Pour eux, les mathématiques ne sont pas une science
objective, neutre en termes de valeurs ou simplement instrumentale ; elles ne
sont pas non plus une pure vérité abstraite existant au-delà du monde concret.
De ce point de vue, 2+2 n'est pas nécessairement 4, mais
pourrait être 5.
Cela vous a-t-il échappé ?
Il vaut peut-être la peine de citer le plus cité : Kareem
Carr, docteur en biostatistique de l'université de Harvard, qui s'est rendu
célèbre en enflammant les réseaux en 2020 avec un fil de discussion sur Twitter
intitulé "Tout ce que vous devez savoir sur 2+2=5".
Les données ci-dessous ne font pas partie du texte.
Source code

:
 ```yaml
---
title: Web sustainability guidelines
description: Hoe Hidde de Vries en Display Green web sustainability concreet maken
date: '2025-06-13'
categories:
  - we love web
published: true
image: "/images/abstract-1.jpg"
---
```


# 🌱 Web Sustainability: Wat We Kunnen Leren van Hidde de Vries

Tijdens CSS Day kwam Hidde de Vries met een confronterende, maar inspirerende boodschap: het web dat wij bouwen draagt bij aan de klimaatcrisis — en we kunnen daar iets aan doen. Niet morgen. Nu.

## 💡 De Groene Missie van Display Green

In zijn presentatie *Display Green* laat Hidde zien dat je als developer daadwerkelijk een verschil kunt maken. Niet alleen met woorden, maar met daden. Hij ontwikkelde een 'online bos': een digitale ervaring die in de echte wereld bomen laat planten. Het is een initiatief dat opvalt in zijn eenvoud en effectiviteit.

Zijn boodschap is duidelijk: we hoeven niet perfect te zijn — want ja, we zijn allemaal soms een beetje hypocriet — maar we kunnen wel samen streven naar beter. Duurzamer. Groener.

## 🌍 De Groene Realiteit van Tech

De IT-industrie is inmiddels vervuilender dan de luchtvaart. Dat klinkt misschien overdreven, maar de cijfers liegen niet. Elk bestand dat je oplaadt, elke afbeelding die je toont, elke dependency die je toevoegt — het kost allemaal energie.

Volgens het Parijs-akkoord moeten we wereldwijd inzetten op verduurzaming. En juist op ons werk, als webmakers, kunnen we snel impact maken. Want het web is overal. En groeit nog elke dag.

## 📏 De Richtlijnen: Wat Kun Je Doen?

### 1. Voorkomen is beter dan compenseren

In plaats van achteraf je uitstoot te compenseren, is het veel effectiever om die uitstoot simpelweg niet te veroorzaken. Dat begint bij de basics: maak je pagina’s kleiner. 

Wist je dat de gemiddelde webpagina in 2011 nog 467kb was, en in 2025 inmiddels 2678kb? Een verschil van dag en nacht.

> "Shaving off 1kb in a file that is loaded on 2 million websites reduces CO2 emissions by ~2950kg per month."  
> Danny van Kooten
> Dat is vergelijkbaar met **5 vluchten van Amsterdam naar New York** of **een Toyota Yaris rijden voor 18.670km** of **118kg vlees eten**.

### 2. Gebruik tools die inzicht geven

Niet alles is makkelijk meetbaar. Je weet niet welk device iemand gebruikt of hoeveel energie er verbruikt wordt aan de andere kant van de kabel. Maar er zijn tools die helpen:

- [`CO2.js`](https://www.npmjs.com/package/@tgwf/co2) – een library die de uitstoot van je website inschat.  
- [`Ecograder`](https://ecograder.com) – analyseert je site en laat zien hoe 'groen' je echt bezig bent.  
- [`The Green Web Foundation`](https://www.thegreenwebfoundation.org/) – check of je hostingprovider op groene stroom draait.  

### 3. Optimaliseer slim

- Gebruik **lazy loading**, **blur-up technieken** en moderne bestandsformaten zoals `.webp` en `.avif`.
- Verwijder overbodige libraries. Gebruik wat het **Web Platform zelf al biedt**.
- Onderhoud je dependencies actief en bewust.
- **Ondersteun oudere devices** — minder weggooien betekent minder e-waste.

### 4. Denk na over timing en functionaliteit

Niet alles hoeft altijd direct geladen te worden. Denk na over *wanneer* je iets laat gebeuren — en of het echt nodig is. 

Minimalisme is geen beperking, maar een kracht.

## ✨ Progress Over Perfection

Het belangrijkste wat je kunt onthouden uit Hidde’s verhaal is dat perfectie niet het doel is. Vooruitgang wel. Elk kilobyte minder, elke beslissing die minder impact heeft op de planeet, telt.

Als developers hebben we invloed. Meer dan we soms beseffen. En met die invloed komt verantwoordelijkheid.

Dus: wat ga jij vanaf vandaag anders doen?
Il a commencé par dire que "des énoncés comme 2+2=4
sont des abstractions, ce qui signifie qu'ils sont des généralisations de
"quelque chose"".
Les personnes qui pensent littéralement peuvent parfois dire
des choses comme "si je mets un coq et une poule ensemble et que je
reviens l'année suivante et qu'il y en a trois (1+1=3) ou dire : "si je
laisse un renard et une poule ensemble, je reviens plus tard et il n'y en a
qu'un (1+1=1)".
"Les gens peuvent penser que c'est stupide, mais ils
font une remarque extrêmement profonde", a-t-il déclaré.
Il a ensuite déclaré que "l'acte même de transformer
quelque chose en un nombre est une hypothèse".
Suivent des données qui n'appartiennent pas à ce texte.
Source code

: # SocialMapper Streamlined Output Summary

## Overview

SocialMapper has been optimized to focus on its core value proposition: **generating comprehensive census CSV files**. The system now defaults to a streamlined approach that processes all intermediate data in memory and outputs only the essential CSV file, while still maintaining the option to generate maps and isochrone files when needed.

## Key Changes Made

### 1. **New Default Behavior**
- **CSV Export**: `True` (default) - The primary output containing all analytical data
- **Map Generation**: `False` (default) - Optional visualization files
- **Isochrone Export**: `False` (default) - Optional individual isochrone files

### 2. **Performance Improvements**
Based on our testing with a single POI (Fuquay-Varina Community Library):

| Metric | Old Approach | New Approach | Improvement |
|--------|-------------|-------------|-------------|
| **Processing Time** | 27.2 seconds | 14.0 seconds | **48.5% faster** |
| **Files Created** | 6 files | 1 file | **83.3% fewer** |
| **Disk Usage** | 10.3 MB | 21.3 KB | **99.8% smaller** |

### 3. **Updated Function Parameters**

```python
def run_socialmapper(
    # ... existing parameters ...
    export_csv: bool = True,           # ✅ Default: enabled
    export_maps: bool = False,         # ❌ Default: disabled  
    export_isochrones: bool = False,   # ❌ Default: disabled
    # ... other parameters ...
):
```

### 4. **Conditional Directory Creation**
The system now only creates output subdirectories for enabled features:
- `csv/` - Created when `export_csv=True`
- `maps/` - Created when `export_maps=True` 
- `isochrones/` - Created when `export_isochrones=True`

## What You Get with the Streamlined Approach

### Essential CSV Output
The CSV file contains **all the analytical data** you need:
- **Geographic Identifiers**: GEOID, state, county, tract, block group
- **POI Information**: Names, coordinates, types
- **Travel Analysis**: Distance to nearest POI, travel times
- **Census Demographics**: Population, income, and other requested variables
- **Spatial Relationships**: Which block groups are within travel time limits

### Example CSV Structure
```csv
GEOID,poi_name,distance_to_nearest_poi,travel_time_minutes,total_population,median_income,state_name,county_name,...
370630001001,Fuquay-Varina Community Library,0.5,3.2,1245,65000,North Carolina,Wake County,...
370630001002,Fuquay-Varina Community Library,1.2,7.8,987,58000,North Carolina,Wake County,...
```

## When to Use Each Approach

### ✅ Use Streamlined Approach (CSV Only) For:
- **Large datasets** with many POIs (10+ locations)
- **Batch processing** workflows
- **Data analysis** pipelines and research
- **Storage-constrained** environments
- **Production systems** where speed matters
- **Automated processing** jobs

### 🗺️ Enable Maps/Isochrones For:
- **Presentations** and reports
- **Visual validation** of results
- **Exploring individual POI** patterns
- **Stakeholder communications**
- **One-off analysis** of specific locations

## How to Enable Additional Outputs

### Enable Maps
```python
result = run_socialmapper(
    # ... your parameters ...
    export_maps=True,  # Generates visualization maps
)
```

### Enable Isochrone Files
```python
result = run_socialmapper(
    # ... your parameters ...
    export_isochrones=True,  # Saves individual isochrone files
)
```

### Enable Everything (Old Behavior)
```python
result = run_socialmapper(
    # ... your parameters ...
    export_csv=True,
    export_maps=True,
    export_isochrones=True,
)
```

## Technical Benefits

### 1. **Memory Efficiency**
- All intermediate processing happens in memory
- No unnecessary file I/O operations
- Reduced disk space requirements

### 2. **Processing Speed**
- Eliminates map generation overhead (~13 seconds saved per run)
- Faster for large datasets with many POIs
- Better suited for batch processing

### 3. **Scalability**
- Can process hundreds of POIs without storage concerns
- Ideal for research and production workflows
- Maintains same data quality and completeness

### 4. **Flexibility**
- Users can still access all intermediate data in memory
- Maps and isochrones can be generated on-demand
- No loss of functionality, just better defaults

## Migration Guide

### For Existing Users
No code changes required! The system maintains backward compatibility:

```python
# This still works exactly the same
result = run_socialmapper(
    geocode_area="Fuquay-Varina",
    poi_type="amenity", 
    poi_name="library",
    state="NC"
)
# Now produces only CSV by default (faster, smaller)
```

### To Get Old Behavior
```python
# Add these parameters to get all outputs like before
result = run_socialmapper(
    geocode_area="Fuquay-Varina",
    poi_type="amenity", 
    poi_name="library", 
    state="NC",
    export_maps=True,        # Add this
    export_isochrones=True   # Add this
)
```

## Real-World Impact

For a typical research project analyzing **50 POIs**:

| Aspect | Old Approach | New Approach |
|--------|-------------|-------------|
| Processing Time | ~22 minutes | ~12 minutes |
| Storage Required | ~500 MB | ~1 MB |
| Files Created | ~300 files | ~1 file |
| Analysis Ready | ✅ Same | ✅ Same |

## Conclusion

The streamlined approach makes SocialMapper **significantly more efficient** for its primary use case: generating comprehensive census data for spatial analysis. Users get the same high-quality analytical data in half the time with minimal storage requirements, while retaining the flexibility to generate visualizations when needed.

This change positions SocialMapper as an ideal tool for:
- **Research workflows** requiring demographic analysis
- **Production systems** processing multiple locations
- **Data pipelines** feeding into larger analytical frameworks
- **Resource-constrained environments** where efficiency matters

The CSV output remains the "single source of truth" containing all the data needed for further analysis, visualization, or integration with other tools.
Au fil du temps, il a continué à trouver des exemples, comme
l'ajout de 200 ml d'eau à 200 ml d'eau dans un récipient, ce qui donnerait,
selon l'arithmétique, 400 ml.
Mais, précise-t-il, comme la température des premiers 200 ml
était de 20° et celle des autres de 40°, en les combinant, on réduisait la
quantité.
Son point de vue était, et reste, que dans un monde où tant
de connaissances sont générées à partir de données, il est important de
s'assurer que les hypothèses sont exactes afin que les conclusions sur la
réalité soient exactes.
"Ainsi, lorsque quelqu'un me dit "2+2=5", je
demande toujours plus de détails au lieu de penser qu'il est idiot.